In a year that’s brought us Get Out, the Gay Babadook, the landmark success of the It remake (now the highest-grossing R-rated horror film of all time), as well as festival favourites like It Comes at Night and Mother!, the horror film shows no signs of slowing down. As Halloween approaches, we’ve rounded up a selection of articles from The Review that speak to the genre’s past, present, and future.
One of the year’s most unlikely cinematic success stories (grossing $200 million on a $5 million budget), first-time writer-director Jordan Peele’s “social thriller” concerns a young Black photographer (Daniel Kaluuya) who apprehensively agrees to spend a weekend with his WASPy girlfriend (Allison Williams) and her parents at the family’s palatial country estate. White-liberal microaggressions and bloody violence ensue in this timely satire on race relations.
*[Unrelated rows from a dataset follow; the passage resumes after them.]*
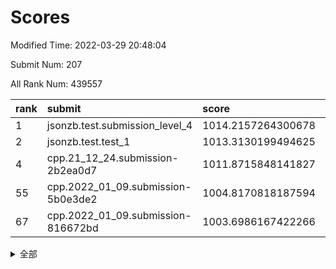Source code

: # Scores

Modified Time: 2022-03-29 20:48:04

Submit Num: 207

All Rank Num: 439557

| rank |               submit               |       score        |       sigma        | pk_num |
| :--- | :--------------------------------- | :----------------- | :----------------- | :----- |
| 1    | jsonzb.test.submission_level_4     | 1014.2157264300678 | 0.8483671454634719 | 8501   |
| 2    | jsonzb.test.test_1                 | 1013.3130199494625 | 0.7945154128398239 | 8495   |
| 4    | cpp.21_12_24.submission-2b2ea0d7   | 1011.8715848141827 | 0.7619689878400221 | 8496   |
| 55   | cpp.2022_01_09.submission-5b0e3de2 | 1004.8170818187594 | 0.7226980262243732 | 8497   |
| 67   | cpp.2022_01_09.submission-816672bd | 1003.6986167422266 | 0.7090367815915226 | 8498   |


<details>
<summary>全部</summary>

| rank |                 submit                 |       score        |       sigma        | pk_num |
| :--- | :------------------------------------- | :----------------- | :----------------- | :----- |
| 1    | jsonzb.test.submission_level_4         | 1014.2157264300678 | 0.8483671454634719 | 8501   |
| 2    | jsonzb.test.test_1                     | 1013.3130199494625 | 0.7945154128398239 | 8495   |
| 3    | gobigger.level_3.submission_level_3_31 | 1012.1479459246855 | 0.7670923248141996 | 8495   |
| 4    | cpp.21_12_24.submission-2b2ea0d7       | 1011.8715848141827 | 0.7619689878400221 | 8496   |
| 5    | gobigger.level_3.submission_level_3_22 | 1011.7881353995424 | 0.7846308104403001 | 8491   |
| 6    | gobigger.level_3.submission_level_3_42 | 1011.6467421901174 | 0.7854148415749136 | 8490   |
| 7    | gobigger.level_3.submission_level_3_18 | 1011.5216618292834 | 0.7717608500506306 | 8495   |
| 8    | gobigger.level_3.submission_level_3_8  | 1011.2229775588322 | 0.7796640906955962 | 8496   |
| 9    | gobigger.level_3.submission_level_3_34 | 1011.1196140577739 | 0.7654897592518869 | 8496   |
| 10   | gobigger.level_3.submission_level_3_14 | 1010.8856019149099 | 0.775687919468223  | 8497   |
| 11   | gobigger.level_3.submission_level_3_10 | 1010.7167394142178 | 0.7814311397625691 | 8496   |
| 12   | gobigger.level_3.submission_level_3_28 | 1010.6800283040385 | 0.7855441414179033 | 8493   |
| 13   | gobigger.level_3.submission_level_3_2  | 1010.6728363149934 | 0.7364351075185694 | 8495   |
| 14   | gobigger.level_3.submission_level_3_33 | 1010.6675790613633 | 0.7573961988732923 | 8495   |
| 15   | gobigger.level_3.submission_level_3_0  | 1010.605181561138  | 0.7685255436180375 | 8492   |
| 16   | gobigger.level_3.submission_level_3_15 | 1010.5111259806781 | 0.7961530048475804 | 8499   |
| 17   | gobigger.level_3.submission_level_3_39 | 1010.3442532168198 | 0.7509506894792506 | 8495   |
| 18   | gobigger.level_3.submission_level_3_35 | 1010.3421182782554 | 0.7533054079077071 | 8489   |
| 19   | gobigger.level_3.submission_level_3_44 | 1010.2868079502749 | 0.7614987181658601 | 8494   |
| 20   | gobigger.level_3.submission_level_3_3  | 1010.2231876445748 | 0.7673672554077866 | 8495   |
| 21   | gobigger.level_3.submission_level_3_37 | 1010.1670045450927 | 0.740016823333443  | 8497   |
| 22   | gobigger.level_3.submission_level_3_16 | 1010.1669923053964 | 0.7586498800731466 | 8493   |
| 23   | gobigger.level_3.submission_level_3_17 | 1010.0251934472532 | 0.7591736483173401 | 8494   |
| 24   | gobigger.level_3.submission_level_3_29 | 1010.0134752536742 | 0.7584994046620926 | 8496   |
| 25   | gobigger.level_3.submission_level_3_23 | 1009.962032140142  | 0.7520143204920833 | 8491   |
| 26   | gobigger.level_3.submission_level_3_19 | 1009.9476290019654 | 0.7846336370756152 | 8495   |
| 27   | gobigger.level_3.submission_level_3_13 | 1009.9057088860108 | 0.7659247479373622 | 8492   |
| 28   | gobigger.level_3.submission_level_3_9  | 1009.9008583205    | 0.7561525205123186 | 8491   |
| 29   | gobigger.level_3.submission_level_3_7  | 1009.8676931264564 | 0.7597801289356153 | 8496   |
| 30   | gobigger.level_3.submission_level_3_25 | 1009.8501737458982 | 0.7626359726782876 | 8494   |
| 31   | gobigger.level_3.submission_level_3_6  | 1009.8354092138374 | 0.7689494444739228 | 8499   |
| 32   | gobigger.level_3.submission_level_3_1  | 1009.8212834036613 | 0.7597478061078543 | 8494   |
| 33   | gobigger.level_3.submission_level_3_26 | 1009.8167247570726 | 0.7444877420110237 | 8495   |
| 34   | gobigger.level_3.submission_level_3_4  | 1009.7964113485185 | 0.763918731594159  | 8496   |
| 35   | gobigger.level_3.submission_level_3_40 | 1009.7806593747324 | 0.7572171181498558 | 8491   |
| 36   | gobigger.level_3.submission_level_3_20 | 1009.7670185374279 | 0.7750273089092659 | 8490   |
| 37   | gobigger.level_3.submission_level_3_12 | 1009.7612440099296 | 0.7704243234909987 | 8494   |
| 38   | gobigger.level_3.submission_level_3_43 | 1009.7248108775455 | 0.7750062078274367 | 8493   |
| 39   | gobigger.level_3.submission_level_3_5  | 1009.7051862363112 | 0.7416813808559698 | 8495   |
| 40   | gobigger.level_3.submission_level_3_27 | 1009.7041720769157 | 0.7415645406461496 | 8494   |
| 41   | gobigger.level_3.submission_level_3_24 | 1009.7012464760211 | 0.7399368917821031 | 8496   |
| 42   | gobigger.level_3.submission_level_3_11 | 1009.621671591081  | 0.7470115579241855 | 8495   |
| 43   | gobigger.level_3.submission_level_3_41 | 1009.597730059305  | 0.7467538147102185 | 8492   |
| 44   | gobigger.level_3.submission_level_3_47 | 1009.575654407937  | 0.7574256284180154 | 8496   |
| 45   | gobigger.level_3.submission_level_3_21 | 1009.4030198159263 | 0.7475267906472276 | 8495   |
| 46   | gobigger.level_3.submission_level_3_36 | 1009.0667477327178 | 0.7596090114474906 | 8492   |
| 47   | gobigger.level_3.submission_level_3_46 | 1009.0429875232624 | 0.7865195128292158 | 8495   |
| 48   | gobigger.level_3.submission_level_3_48 | 1009.020182634469  | 0.7370111580744246 | 8495   |
| 49   | gobigger.level_3.submission_level_3_45 | 1008.9459490773592 | 0.7341620500677167 | 8491   |
| 50   | gobigger.level_3.submission_level_3_30 | 1008.6827033014737 | 0.74221255270166   | 8492   |
| 51   | gobigger.level_3.submission_level_3_38 | 1008.3058212503378 | 0.7467038328094988 | 8498   |
| 52   | gobigger.level_3.submission_level_3_32 | 1008.2805678143509 | 0.7372547242373891 | 8493   |
| 53   | gobigger.level_3.submission_level_3_49 | 1008.2759684137507 | 0.7516725759017893 | 8492   |
| 54   | gobigger.level_1.submission_level_1_17 | 1004.9500268299424 | 0.7175805465559164 | 8491   |
| 55   | cpp.2022_01_09.submission-5b0e3de2     | 1004.8170818187594 | 0.7226980262243732 | 8497   |
| 56   | gobigger.level_1.submission_level_1_14 | 1004.6817488115964 | 0.7152804576926106 | 8493   |
| 57   | gobigger.level_1.submission_level_1_24 | 1004.6656272126046 | 0.7293039420888517 | 8492   |
| 58   | gobigger.level_1.submission_level_1_41 | 1004.4811311373868 | 0.7187043274286063 | 8494   |
| 59   | gobigger.level_1.submission_level_1_18 | 1004.0594850248035 | 0.7132647650209301 | 8492   |
| 60   | gobigger.level_1.submission_level_1_36 | 1004.0392225448347 | 0.7220732234770355 | 8495   |
| 61   | gobigger.level_1.submission_level_1_49 | 1003.9793601025216 | 0.7130590153719736 | 8497   |
| 62   | gobigger.level_1.submission_level_1_1  | 1003.8533033538839 | 0.7175760123379407 | 8492   |
| 63   | gobigger.level_1.submission_level_1_23 | 1003.8080596652716 | 0.7259452825558615 | 8493   |
| 64   | gobigger.level_1.submission_level_1_11 | 1003.7654932293742 | 0.6991232021591066 | 8487   |
| 65   | gobigger.level_1.submission_level_1_5  | 1003.7437413631949 | 0.7103642565558718 | 8493   |
| 66   | gobigger.level_1.submission_level_1_45 | 1003.7251943212976 | 0.733329429518316  | 8495   |
| 67   | cpp.2022_01_09.submission-816672bd     | 1003.6986167422266 | 0.7090367815915226 | 8498   |
| 68   | gobigger.level_1.submission_level_1_43 | 1003.6910781739049 | 0.7124948674877983 | 8499   |
| 69   | gobigger.level_1.submission_level_1_26 | 1003.6831237641672 | 0.7097243982191794 | 8497   |
| 70   | gobigger.level_1.submission_level_1_10 | 1003.6765349577162 | 0.7044373895300334 | 8491   |
| 71   | gobigger.level_1.submission_level_1_42 | 1003.6682837038743 | 0.720445062032501  | 8495   |
| 72   | gobigger.level_1.submission_level_1_8  | 1003.552607735252  | 0.7152809659029412 | 8492   |
| 73   | gobigger.level_1.submission_level_1_32 | 1003.4336263628644 | 0.7130251256485973 | 8497   |
| 74   | gobigger.level_1.submission_level_1_16 | 1003.4245661213871 | 0.7182357607829122 | 8492   |
| 75   | gobigger.level_1.submission_level_1_33 | 1003.3503403590772 | 0.7074462246693725 | 8492   |
| 76   | gobigger.level_1.submission_level_1_12 | 1003.2137771042686 | 0.7262351678164782 | 8494   |
| 77   | gobigger.level_1.submission_level_1_0  | 1003.1200228054537 | 0.7162126107204743 | 8493   |
| 78   | gobigger.level_1.submission_level_1_46 | 1003.07750534953   | 0.7189444853434807 | 8492   |
| 79   | gobigger.level_1.submission_level_1_2  | 1003.0662263758952 | 0.7092133654240511 | 8495   |
| 80   | gobigger.level_1.submission_level_1_27 | 1003.0641787994045 | 0.7231365986104259 | 8493   |
| 81   | gobigger.level_1.submission_level_1_20 | 1003.0339863311602 | 0.7132265977387379 | 8493   |
| 82   | gobigger.level_1.submission_level_1_31 | 1003.0206728589453 | 0.718544781078357  | 8492   |
| 83   | gobigger.level_1.submission_level_1_15 | 1002.9903232420081 | 0.7095934041639996 | 8489   |
| 84   | gobigger.level_1.submission_level_1_48 | 1002.9838284625044 | 0.7146569142030416 | 8496   |
| 85   | gobigger.level_1.submission_level_1_4  | 1002.928880748859  | 0.7200269931837784 | 8496   |
| 86   | gobigger.level_1.submission_level_1_38 | 1002.9263721531808 | 0.7114276278396192 | 8492   |
| 87   | gobigger.level_1.submission_level_1_13 | 1002.8759793950804 | 0.7090523445266752 | 8492   |
| 88   | gobigger.level_1.submission_level_1_21 | 1002.8567461793812 | 0.6953653170064751 | 8489   |
| 89   | gobigger.level_1.submission_level_1_29 | 1002.7967724497622 | 0.7206785680802659 | 8492   |
| 90   | gobigger.level_1.submission_level_1_37 | 1002.6712168929557 | 0.7045807247042103 | 8489   |
| 91   | gobigger.level_1.submission_level_1_6  | 1002.6621837323397 | 0.7071139490043257 | 8489   |
| 92   | gobigger.level_1.submission_level_1_40 | 1002.6379838243391 | 0.7134594321516341 | 8494   |
| 93   | gobigger.level_1.submission_level_1_34 | 1002.5335493907721 | 0.7057552736793361 | 8496   |
| 94   | gobigger.level_1.submission_level_1_7  | 1002.5087660797626 | 0.7005030044359242 | 8494   |
| 95   | gobigger.level_1.submission_level_1_35 | 1002.4979609877079 | 0.7196729320149654 | 8495   |
| 96   | gobigger.level_1.submission_level_1_44 | 1002.3852727732433 | 0.7110355073410527 | 8495   |
| 97   | gobigger.level_1.submission_level_1_47 | 1002.3686441100043 | 0.7129291715396165 | 8498   |
| 98   | gobigger.level_1.submission_level_1_30 | 1002.3581365032333 | 0.7075494957197053 | 8491   |
| 99   | gobigger.level_1.submission_level_1_28 | 1002.3350143001634 | 0.709788025918844  | 8492   |
| 100  | gobigger.level_1.submission_level_1_39 | 1002.3163239533119 | 0.7183418759616993 | 8495   |
| 101  | gobigger.level_1.submission_level_1_9  | 1002.2889941793927 | 0.7182599548970137 | 8497   |
| 102  | gobigger.level_1.submission_level_1_25 | 1002.2588360313657 | 0.7092048214740628 | 8491   |
| 103  | gobigger.level_1.submission_level_1_3  | 1002.0313703096908 | 0.7148935563961419 | 8498   |
| 104  | gobigger.level_1.submission_level_1_19 | 1001.95764786948   | 0.714799861802118  | 8494   |
| 105  | gobigger.level_1.submission_level_1_22 | 1001.5494629562965 | 0.7084901129236202 | 8487   |
| 106  | gobigger.random.submission_random_6    | 998.4036679171202  | 0.7094661582213733 | 8494   |
| 107  | gobigger.random.submission_random_29   | 997.9880325256225  | 0.6999384840315085 | 8498   |
| 108  | gobigger.random.submission_random_4    | 997.508415258912   | 0.7109839488302313 | 8493   |
| 109  | gobigger.random.submission_random_32   | 997.1851123621464  | 0.706301084745172  | 8494   |
| 110  | gobigger.random.submission_random_37   | 997.1588015296993  | 0.6925905830036811 | 8495   |
| 111  | gobigger.random.submission_random_36   | 997.0961035326806  | 0.7152543541024106 | 8492   |
| 112  | gobigger.random.submission_random_42   | 997.0295801542718  | 0.7094970675229642 | 8490   |
| 113  | gobigger.random.submission_random_40   | 996.9402114993471  | 0.7094658288796801 | 8492   |
| 114  | gobigger.random.submission_random_47   | 996.9346626062556  | 0.7181387828211191 | 8495   |
| 115  | gobigger.random.submission_random_27   | 996.896792486247   | 0.7068105234388058 | 8495   |
| 116  | gobigger.random.submission_random_39   | 996.6765708965187  | 0.705984814916896  | 8495   |
| 117  | gobigger.random.submission_random_20   | 996.6701635163905  | 0.6986623068034217 | 8497   |
| 118  | gobigger.random.submission_random_23   | 996.6585967343518  | 0.7028946244058638 | 8494   |
| 119  | gobigger.random.submission_random_11   | 996.5667113492156  | 0.7137411579073304 | 8499   |
| 120  | gobigger.random.submission_random_41   | 996.4992354026263  | 0.7189282505411814 | 8498   |
| 121  | gobigger.random.submission_random_35   | 996.4561299269611  | 0.7087762571515765 | 8493   |
| 122  | gobigger.random.submission_random_45   | 996.3869017604532  | 0.7121548529375332 | 8491   |
| 123  | gobigger.random.submission_random_43   | 996.3715223956036  | 0.7185120975345477 | 8497   |
| 124  | gobigger.random.submission_random_19   | 996.3346146049838  | 0.70674276658967   | 8498   |
| 125  | gobigger.random.submission_random_0    | 996.2933789806973  | 0.7257697692009829 | 8496   |
| 126  | gobigger.random.submission_random_16   | 996.1235007228586  | 0.7125815633418959 | 8496   |
| 127  | gobigger.random.submission_random_22   | 996.0816418112154  | 0.7096540399757102 | 8492   |
| 128  | gobigger.random.submission_random_24   | 996.0542043998095  | 0.7157747044889515 | 8497   |
| 129  | gobigger.random.submission_random_9    | 996.0388762688846  | 0.7069316240890459 | 8486   |
| 130  | gobigger.random.submission_random_3    | 995.9656525903475  | 0.723422644325431  | 8498   |
| 131  | gobigger.random.submission_random_26   | 995.8631096104051  | 0.7165886100577858 | 8490   |
| 132  | gobigger.random.submission_random_18   | 995.8596887836701  | 0.7027551463453987 | 8494   |
| 133  | gobigger.random.submission_random_12   | 995.829902240953   | 0.7100910961916161 | 8496   |
| 134  | gobigger.random.submission_random_38   | 995.8131031678524  | 0.7258024922671749 | 8497   |
| 135  | gobigger.random.submission_random_15   | 995.7487135563277  | 0.7111489055140239 | 8494   |
| 136  | gobigger.random.submission_random_49   | 995.7466123928307  | 0.709328019560996  | 8488   |
| 137  | gobigger.random.submission_random_25   | 995.7366401217712  | 0.7103459456988512 | 8491   |
| 138  | gobigger.random.submission_random_1    | 995.7025556090599  | 0.7124311696781235 | 8493   |
| 139  | gobigger.random.submission_random_5    | 995.6536305843019  | 0.705017967897033  | 8500   |
| 140  | gobigger.random.submission_random_44   | 995.5364487711405  | 0.7158504874375489 | 8492   |
| 141  | gobigger.random.submission_random_28   | 995.5332800353293  | 0.7051298188878168 | 8492   |
| 142  | gobigger.random.submission_random_34   | 995.5013830367781  | 0.7156844660756568 | 8488   |
| 143  | gobigger.random.submission_random_46   | 995.4962388373392  | 0.6946611627475748 | 8489   |
| 144  | gobigger.random.submission_random_10   | 995.4794603308954  | 0.7119968067177054 | 8497   |
| 145  | gobigger.random.submission_random_2    | 995.4570503312657  | 0.7084829693168303 | 8499   |
| 146  | gobigger.random.submission_random_31   | 995.3744515018022  | 0.722577110015555  | 8493   |
| 147  | gobigger.random.submission_random_30   | 995.2111378323715  | 0.7074617591529574 | 8492   |
| 148  | gobigger.random.submission_random_21   | 995.2011744830771  | 0.7193291355353134 | 8497   |
| 149  | gobigger.random.submission_random_7    | 995.1946067610556  | 0.7029096327055164 | 8493   |
| 150  | gobigger.random.submission_random_8    | 995.1592117905694  | 0.7138130738181356 | 8493   |
| 151  | gobigger.random.submission_random_13   | 995.1235312692431  | 0.7015902760562112 | 8494   |
| 152  | gobigger.random.submission_random_48   | 995.0230530388689  | 0.7075172899337833 | 8490   |
| 153  | gobigger.random.submission_random_17   | 994.9501128222657  | 0.7164587502407801 | 8490   |
| 154  | gobigger.random.submission_random_33   | 994.7532592876745  | 0.7143306126261827 | 8496   |
| 155  | gobigger.random.submission_random_14   | 994.7340632519853  | 0.7156428627024652 | 8496   |
| 156  | gobigger.level_2.submission_level_2_7  | 994.0278532785757  | 0.7477734681669758 | 8498   |
| 157  | gobigger.level_2.submission_level_2_49 | 993.91158137582    | 0.7171410100392339 | 8496   |
| 158  | gobigger.level_2.submission_level_2_12 | 993.6313588029625  | 0.7344377987558861 | 8493   |
| 159  | gobigger.level_2.submission_level_2_42 | 993.5398258990664  | 0.7291010652076156 | 8494   |
| 160  | gobigger.level_2.submission_level_2_34 | 993.5286613808016  | 0.747868591942249  | 8496   |
| 161  | gobigger.level_2.submission_level_2_30 | 993.251598856651   | 0.7450413571414763 | 8496   |
| 162  | gobigger.level_2.submission_level_2_8  | 993.2429521810607  | 0.740439730452967  | 8493   |
| 163  | gobigger.level_2.submission_level_2_48 | 993.2355144930282  | 0.7425467558255444 | 8496   |
| 164  | gobigger.level_2.submission_level_2_43 | 993.1192659872148  | 0.7302521385001081 | 8496   |
| 165  | gobigger.level_2.submission_level_2_44 | 993.0395971733947  | 0.7229427956511837 | 8495   |
| 166  | gobigger.level_2.submission_level_2_23 | 993.0318224398836  | 0.7448981612640506 | 8489   |
| 167  | gobigger.level_2.submission_level_2_27 | 992.732035337937   | 0.7293203680032827 | 8495   |
| 168  | gobigger.level_2.submission_level_2_4  | 992.6645488390463  | 0.737897852244899  | 8498   |
| 169  | gobigger.level_2.submission_level_2_20 | 992.646438711402   | 0.7488475916783388 | 8495   |
| 170  | gobigger.level_2.submission_level_2_41 | 992.5749240692376  | 0.7484126221686778 | 8498   |
| 171  | gobigger.level_2.submission_level_2_39 | 992.5299370194161  | 0.7418426181471448 | 8493   |
| 172  | gobigger.level_2.submission_level_2_31 | 992.527608384061   | 0.716760902150758  | 8489   |
| 173  | gobigger.level_2.submission_level_2_21 | 992.5195152970294  | 0.7440230833490112 | 8496   |
| 174  | gobigger.level_2.submission_level_2_25 | 992.4707606975683  | 0.739241070915785  | 8496   |
| 175  | gobigger.level_2.submission_level_2_40 | 992.4238095645027  | 0.7438858349418012 | 8491   |
| 176  | gobigger.level_2.submission_level_2_35 | 992.4236097442703  | 0.7405111505277476 | 8496   |
| 177  | gobigger.level_2.submission_level_2_6  | 992.4182085649113  | 0.7352453352398031 | 8497   |
| 178  | gobigger.level_2.submission_level_2_26 | 992.3258198396874  | 0.7364240348101474 | 8494   |
| 179  | gobigger.level_2.submission_level_2_46 | 992.3135836546969  | 0.7420185805039652 | 8493   |
| 180  | gobigger.level_2.submission_level_2_14 | 992.28316718722    | 0.7378665726576809 | 8488   |
| 181  | gobigger.level_2.submission_level_2_5  | 992.1867564487347  | 0.7286132237483787 | 8491   |
| 182  | gobigger.level_2.submission_level_2_29 | 992.1840108895886  | 0.7631727356902611 | 8493   |
| 183  | gobigger.level_2.submission_level_2_19 | 992.16456489294    | 0.7493151273457143 | 8492   |
| 184  | gobigger.level_2.submission_level_2_37 | 992.0396687894373  | 0.7584569069577992 | 8492   |
| 185  | gobigger.level_2.submission_level_2_3  | 991.9922987941104  | 0.7389252348894125 | 8493   |
| 186  | gobigger.level_2.submission_level_2_36 | 991.9562362769096  | 0.7447840251268043 | 8492   |
| 187  | gobigger.level_2.submission_level_2_22 | 991.8645382080651  | 0.7423846333322113 | 8487   |
| 188  | gobigger.level_2.submission_level_2_32 | 991.847228070358   | 0.7409315264644739 | 8496   |
| 189  | gobigger.level_2.submission_level_2_24 | 991.7632368294952  | 0.7663506666574437 | 8497   |
| 190  | gobigger.level_2.submission_level_2_45 | 991.726278078319   | 0.7542755377296422 | 8493   |
| 191  | gobigger.level_2.submission_level_2_38 | 991.6330395655365  | 0.7586795137481888 | 8496   |
| 192  | gobigger.level_2.submission_level_2_0  | 991.6290600548605  | 0.75435382266827   | 8492   |
| 193  | gobigger.level_2.submission_level_2_1  | 991.5259126169625  | 0.7385916819291141 | 8494   |
| 194  | gobigger.level_2.submission_level_2_10 | 991.4328867993241  | 0.7324064178925341 | 8495   |
| 195  | gobigger.level_2.submission_level_2_11 | 991.4292905816797  | 0.7631641170965721 | 8494   |
| 196  | gobigger.level_2.submission_level_2_9  | 991.3659683467002  | 0.7525130602972571 | 8490   |
| 197  | gobigger.level_2.submission_level_2_15 | 991.3598153184155  | 0.7792536121675101 | 8495   |
| 198  | gobigger.level_2.submission_level_2_28 | 991.2901113800526  | 0.7491585028328481 | 8498   |
| 199  | gobigger.level_2.submission_level_2_2  | 991.2757635192168  | 0.7311480369610335 | 8494   |
| 200  | gobigger.level_2.submission_level_2_18 | 991.1371374422504  | 0.7705207026500331 | 8489   |
| 201  | gobigger.level_2.submission_level_2_13 | 991.1247220855876  | 0.7601526622354198 | 8495   |
| 202  | gobigger.level_2.submission_level_2_17 | 991.0343994716268  | 0.7694814389556127 | 8491   |
| 203  | gobigger.level_2.submission_level_2_33 | 990.931982526539   | 0.7523640335868529 | 8492   |
| 204  | gobigger.level_2.submission_level_2_16 | 990.8489452248717  | 0.7556587222971493 | 8494   |
| 205  | gobigger.level_2.submission_level_2_47 | 990.5633400094359  | 0.7573017028783929 | 8492   |
| 206  | gobigger.none.submission_none_0        | 977.8427623467993  | 1.2608335315924153 | 8496   |
| 207  | gobigger.none.submission_none_1        | 975.9986179273247  | 1.4296414043041341 | 8494   |

</details>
In May 2017, TIFF conducted a roundtable with a mix of critics, programmers, horror experts and comedians — The Second City’s Brandon Hackett, rapper Rollie Pemberton a.k.a. Cadence Weapon, Midnight Madness programmer Peter Kuplowsky, TIFF Senior Editor Andrew Tracy, film and cultural critic Liisa Ladouceur, and Hot Docs programmer Shaka Licorish — to get to the bottom of what makes Get Out so good.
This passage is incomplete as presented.